WHAT YOU ARE ASKED TO DO
Here is the listing. Report each line in it that contains the string "convinced".

LISTED ENTRIES
++++++++
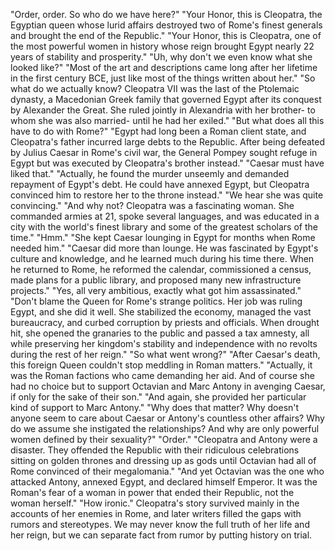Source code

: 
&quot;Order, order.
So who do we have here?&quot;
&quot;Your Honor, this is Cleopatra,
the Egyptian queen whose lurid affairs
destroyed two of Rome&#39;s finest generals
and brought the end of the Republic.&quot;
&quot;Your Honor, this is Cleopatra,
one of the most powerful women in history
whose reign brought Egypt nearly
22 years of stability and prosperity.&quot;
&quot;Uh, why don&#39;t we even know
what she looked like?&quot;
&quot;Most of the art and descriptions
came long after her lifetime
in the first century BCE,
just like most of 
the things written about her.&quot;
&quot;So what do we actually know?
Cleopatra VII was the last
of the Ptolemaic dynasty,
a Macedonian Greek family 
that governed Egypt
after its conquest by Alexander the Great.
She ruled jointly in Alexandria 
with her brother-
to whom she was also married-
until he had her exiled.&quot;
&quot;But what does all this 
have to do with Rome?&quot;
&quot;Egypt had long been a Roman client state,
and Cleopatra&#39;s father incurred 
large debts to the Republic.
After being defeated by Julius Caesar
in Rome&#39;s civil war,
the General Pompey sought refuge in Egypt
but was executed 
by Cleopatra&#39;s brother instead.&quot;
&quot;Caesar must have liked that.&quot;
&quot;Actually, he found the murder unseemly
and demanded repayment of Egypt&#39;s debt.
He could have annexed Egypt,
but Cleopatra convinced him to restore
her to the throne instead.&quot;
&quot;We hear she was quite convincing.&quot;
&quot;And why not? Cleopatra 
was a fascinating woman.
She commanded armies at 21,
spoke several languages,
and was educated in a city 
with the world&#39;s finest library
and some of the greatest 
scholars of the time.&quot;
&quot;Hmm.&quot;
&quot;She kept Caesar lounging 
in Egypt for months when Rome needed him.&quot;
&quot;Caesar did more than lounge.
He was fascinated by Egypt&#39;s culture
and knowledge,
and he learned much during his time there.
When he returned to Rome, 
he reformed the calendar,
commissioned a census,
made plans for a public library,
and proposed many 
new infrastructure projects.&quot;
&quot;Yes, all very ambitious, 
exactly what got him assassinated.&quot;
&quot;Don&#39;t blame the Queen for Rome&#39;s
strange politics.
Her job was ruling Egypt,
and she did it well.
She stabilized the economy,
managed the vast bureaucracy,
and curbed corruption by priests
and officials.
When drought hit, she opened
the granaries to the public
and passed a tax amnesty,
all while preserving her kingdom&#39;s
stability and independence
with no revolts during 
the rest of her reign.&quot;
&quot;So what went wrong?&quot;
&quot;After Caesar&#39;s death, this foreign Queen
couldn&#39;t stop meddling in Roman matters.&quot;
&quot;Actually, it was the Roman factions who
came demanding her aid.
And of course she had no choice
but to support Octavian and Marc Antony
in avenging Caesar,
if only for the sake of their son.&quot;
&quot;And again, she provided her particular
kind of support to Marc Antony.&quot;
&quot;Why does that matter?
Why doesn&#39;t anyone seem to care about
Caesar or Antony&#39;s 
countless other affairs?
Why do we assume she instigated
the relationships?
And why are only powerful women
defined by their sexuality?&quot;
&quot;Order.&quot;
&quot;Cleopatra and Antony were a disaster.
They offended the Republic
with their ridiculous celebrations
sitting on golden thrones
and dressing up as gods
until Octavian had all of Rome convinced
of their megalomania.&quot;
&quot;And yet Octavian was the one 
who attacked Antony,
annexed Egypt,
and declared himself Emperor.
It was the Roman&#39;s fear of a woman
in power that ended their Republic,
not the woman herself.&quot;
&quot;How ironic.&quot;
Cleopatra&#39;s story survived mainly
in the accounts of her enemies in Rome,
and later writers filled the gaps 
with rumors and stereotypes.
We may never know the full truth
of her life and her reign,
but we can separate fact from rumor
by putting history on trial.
++++++++
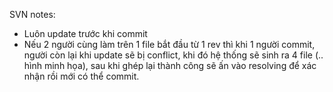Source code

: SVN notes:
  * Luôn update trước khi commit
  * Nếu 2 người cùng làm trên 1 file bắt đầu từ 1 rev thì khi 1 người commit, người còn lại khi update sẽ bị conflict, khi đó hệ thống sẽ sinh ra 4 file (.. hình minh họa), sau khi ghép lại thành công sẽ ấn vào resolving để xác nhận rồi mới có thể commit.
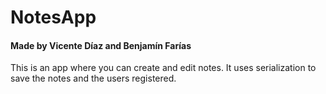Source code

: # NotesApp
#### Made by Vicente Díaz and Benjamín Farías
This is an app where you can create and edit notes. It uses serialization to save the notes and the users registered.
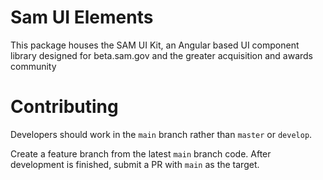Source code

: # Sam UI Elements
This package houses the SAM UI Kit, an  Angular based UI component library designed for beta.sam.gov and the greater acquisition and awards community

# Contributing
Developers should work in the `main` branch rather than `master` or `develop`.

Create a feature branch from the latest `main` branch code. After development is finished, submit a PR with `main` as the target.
++++++++
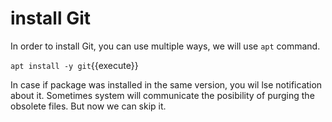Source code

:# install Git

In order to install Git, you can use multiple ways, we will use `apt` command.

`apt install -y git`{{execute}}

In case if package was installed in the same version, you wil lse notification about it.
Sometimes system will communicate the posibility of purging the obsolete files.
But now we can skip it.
++++++++
RESULT BELOW
but Cleopatra convinced him to restore
until Octavian had all of Rome convinced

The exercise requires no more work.